§ **EXERCISE**
Report every line of the entries that contains the word "Species".

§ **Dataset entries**

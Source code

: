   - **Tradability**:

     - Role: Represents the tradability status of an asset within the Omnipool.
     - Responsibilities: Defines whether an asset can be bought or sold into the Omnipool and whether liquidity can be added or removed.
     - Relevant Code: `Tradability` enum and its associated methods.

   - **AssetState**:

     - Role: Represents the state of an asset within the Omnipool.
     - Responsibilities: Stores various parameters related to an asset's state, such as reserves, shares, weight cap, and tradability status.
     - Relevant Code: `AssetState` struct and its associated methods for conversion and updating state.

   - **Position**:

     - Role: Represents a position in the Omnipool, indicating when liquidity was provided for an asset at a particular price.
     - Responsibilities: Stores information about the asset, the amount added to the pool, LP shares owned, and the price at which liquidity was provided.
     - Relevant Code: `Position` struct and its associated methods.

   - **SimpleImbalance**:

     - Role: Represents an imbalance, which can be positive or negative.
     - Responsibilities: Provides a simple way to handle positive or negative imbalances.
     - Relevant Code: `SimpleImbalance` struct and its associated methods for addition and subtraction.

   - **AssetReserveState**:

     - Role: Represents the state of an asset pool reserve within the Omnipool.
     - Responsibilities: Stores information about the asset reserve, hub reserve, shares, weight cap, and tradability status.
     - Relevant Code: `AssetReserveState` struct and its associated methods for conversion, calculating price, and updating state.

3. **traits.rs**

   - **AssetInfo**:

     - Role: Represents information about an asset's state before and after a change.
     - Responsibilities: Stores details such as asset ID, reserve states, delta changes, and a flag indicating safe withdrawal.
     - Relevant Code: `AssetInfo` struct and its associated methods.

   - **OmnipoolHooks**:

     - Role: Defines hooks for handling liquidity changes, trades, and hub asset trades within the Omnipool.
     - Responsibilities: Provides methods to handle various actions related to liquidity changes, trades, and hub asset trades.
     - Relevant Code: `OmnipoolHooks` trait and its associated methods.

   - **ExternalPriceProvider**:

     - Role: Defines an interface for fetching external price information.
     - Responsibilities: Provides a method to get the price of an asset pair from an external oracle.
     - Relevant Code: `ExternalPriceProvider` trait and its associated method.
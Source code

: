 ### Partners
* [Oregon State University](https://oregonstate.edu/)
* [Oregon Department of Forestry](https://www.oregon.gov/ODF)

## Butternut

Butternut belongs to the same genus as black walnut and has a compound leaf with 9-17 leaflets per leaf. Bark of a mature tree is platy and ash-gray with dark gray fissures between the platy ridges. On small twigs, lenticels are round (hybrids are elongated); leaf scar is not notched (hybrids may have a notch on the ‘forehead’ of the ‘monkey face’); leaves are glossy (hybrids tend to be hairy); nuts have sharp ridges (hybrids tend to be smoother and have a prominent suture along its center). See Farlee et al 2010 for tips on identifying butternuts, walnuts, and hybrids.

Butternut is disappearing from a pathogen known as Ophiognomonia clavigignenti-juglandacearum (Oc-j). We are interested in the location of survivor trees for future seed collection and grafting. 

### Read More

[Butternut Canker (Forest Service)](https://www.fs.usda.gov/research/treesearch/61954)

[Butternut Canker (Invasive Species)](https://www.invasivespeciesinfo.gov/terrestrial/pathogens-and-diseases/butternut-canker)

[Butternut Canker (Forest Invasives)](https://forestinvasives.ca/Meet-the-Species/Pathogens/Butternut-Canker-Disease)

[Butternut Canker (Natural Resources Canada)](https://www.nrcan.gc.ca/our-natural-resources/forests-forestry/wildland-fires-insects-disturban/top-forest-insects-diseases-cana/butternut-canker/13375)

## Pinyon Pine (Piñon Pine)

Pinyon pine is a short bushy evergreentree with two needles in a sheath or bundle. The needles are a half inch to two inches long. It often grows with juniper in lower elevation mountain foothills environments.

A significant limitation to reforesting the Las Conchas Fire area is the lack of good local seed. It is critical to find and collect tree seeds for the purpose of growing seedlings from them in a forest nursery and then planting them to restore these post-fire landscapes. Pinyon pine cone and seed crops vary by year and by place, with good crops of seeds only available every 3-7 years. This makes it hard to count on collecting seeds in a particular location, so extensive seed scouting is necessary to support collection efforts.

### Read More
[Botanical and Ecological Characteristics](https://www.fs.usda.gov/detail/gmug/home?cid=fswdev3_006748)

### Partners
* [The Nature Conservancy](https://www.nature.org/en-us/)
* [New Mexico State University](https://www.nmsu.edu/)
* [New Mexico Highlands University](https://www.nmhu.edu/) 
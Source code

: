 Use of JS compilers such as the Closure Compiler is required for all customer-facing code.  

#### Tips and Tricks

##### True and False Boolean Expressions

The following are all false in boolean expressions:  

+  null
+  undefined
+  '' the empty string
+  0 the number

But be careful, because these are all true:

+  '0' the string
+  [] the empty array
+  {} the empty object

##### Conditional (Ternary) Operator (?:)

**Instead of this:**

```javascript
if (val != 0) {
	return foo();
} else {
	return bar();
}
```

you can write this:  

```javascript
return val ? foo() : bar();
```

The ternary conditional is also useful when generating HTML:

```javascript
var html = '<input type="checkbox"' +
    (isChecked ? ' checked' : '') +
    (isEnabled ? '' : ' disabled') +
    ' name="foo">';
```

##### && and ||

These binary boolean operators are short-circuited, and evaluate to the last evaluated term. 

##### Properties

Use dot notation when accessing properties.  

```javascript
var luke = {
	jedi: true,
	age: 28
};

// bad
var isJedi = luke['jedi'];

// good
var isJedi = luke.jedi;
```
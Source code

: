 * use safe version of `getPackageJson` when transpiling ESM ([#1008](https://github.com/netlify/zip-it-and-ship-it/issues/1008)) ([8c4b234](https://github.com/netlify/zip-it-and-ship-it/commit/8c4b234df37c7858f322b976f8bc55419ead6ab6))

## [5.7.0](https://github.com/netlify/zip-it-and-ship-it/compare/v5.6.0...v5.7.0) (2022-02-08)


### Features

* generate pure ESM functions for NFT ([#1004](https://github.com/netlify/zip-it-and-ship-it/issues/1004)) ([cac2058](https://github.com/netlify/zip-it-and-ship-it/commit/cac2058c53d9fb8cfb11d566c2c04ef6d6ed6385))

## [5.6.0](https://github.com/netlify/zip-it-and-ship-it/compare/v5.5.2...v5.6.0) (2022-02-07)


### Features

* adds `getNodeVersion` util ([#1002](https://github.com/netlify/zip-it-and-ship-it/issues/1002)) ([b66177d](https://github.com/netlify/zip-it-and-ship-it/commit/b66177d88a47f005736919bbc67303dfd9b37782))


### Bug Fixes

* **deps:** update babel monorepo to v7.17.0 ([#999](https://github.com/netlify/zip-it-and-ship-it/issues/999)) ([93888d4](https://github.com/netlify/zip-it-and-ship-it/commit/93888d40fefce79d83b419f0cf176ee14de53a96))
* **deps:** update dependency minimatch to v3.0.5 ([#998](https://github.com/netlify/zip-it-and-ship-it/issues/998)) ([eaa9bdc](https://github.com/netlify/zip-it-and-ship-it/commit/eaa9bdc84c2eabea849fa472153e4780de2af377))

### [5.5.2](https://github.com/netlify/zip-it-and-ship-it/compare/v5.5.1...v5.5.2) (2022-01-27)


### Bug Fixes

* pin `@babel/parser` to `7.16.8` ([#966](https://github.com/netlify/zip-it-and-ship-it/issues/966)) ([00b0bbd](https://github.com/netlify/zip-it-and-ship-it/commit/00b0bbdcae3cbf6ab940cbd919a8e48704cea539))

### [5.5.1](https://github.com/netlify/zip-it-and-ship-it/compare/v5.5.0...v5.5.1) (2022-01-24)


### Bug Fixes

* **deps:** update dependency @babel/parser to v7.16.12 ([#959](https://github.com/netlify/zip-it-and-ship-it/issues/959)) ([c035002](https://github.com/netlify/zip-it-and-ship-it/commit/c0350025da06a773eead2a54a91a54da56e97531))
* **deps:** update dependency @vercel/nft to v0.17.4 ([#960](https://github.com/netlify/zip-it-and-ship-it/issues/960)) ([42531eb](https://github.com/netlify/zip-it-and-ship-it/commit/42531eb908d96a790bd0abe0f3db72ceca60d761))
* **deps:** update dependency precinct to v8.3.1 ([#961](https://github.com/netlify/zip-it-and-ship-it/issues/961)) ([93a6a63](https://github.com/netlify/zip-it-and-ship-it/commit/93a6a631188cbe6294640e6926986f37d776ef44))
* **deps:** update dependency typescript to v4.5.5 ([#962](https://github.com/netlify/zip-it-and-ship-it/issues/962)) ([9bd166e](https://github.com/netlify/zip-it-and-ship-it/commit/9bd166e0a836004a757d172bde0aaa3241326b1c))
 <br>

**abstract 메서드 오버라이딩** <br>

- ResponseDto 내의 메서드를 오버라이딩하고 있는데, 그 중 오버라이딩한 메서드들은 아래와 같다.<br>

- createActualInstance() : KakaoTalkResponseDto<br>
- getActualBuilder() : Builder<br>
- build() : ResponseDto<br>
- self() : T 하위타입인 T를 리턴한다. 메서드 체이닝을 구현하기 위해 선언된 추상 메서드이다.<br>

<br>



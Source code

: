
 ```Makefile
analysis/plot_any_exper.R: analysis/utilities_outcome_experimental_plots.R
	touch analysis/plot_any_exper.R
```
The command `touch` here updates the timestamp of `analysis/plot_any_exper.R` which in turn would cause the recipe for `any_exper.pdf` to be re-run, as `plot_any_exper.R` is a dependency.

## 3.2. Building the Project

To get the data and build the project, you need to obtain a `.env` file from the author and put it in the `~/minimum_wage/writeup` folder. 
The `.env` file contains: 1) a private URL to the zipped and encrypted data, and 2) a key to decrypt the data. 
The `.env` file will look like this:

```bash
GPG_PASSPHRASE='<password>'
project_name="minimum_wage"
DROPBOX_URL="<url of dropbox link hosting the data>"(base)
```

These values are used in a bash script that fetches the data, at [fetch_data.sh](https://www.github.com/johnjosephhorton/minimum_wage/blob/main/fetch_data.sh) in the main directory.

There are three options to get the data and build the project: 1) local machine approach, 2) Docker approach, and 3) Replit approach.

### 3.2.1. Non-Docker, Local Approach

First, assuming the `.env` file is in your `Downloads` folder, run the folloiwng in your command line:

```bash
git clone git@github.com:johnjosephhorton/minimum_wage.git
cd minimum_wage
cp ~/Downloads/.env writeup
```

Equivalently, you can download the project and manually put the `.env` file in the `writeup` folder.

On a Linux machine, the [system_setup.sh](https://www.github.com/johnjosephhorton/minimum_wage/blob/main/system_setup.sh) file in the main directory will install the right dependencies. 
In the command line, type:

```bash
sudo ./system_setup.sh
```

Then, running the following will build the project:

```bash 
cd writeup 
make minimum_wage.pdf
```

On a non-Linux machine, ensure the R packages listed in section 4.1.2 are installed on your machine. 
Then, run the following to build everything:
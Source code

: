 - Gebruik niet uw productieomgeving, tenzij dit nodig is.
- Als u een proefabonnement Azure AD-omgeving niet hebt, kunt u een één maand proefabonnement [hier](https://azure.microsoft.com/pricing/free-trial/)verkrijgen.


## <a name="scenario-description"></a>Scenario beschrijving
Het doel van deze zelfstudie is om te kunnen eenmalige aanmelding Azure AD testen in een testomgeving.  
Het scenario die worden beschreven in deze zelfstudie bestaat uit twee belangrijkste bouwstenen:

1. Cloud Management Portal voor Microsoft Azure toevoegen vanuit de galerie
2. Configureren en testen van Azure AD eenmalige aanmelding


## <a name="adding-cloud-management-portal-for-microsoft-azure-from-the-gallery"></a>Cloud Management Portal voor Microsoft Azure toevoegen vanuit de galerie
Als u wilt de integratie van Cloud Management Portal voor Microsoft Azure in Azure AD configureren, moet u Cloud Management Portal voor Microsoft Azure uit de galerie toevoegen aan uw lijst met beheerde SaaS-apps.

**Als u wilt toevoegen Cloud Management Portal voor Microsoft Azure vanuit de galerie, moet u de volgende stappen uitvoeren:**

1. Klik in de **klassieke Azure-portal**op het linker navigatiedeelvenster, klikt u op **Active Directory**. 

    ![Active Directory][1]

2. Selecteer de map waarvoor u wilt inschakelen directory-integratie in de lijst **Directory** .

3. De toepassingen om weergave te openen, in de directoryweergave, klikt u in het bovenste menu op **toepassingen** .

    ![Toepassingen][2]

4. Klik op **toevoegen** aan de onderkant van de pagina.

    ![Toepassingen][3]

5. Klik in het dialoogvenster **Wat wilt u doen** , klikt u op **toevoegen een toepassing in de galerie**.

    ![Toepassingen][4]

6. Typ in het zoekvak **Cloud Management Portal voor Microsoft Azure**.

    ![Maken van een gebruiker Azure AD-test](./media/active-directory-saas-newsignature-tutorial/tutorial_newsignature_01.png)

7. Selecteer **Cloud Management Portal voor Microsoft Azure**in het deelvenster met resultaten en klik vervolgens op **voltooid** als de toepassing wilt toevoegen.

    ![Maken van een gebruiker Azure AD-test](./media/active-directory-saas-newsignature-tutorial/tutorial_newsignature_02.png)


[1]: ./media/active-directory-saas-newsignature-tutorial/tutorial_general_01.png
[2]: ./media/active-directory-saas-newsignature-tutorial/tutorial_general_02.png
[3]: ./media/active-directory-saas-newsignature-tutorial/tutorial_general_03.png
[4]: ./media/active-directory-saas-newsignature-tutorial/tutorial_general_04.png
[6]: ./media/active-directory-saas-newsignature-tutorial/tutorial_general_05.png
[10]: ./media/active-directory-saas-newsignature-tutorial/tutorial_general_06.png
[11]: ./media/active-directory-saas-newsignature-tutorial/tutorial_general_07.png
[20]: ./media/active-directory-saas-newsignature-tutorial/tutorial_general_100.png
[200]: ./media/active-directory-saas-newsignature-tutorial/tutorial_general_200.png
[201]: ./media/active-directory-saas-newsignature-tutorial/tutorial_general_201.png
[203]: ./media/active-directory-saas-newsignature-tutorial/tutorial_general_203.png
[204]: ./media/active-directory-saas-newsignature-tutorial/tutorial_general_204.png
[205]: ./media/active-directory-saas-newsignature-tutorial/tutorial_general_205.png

§ **SOLUTION FOR THIS TASK**
[Butternut Canker (Invasive Species)](https://www.invasivespeciesinfo.gov/terrestrial/pathogens-and-diseases/butternut-canker)
[Butternut Canker (Forest Invasives)](https://forestinvasives.ca/Meet-the-Species/Pathogens/Butternut-Canker-Disease)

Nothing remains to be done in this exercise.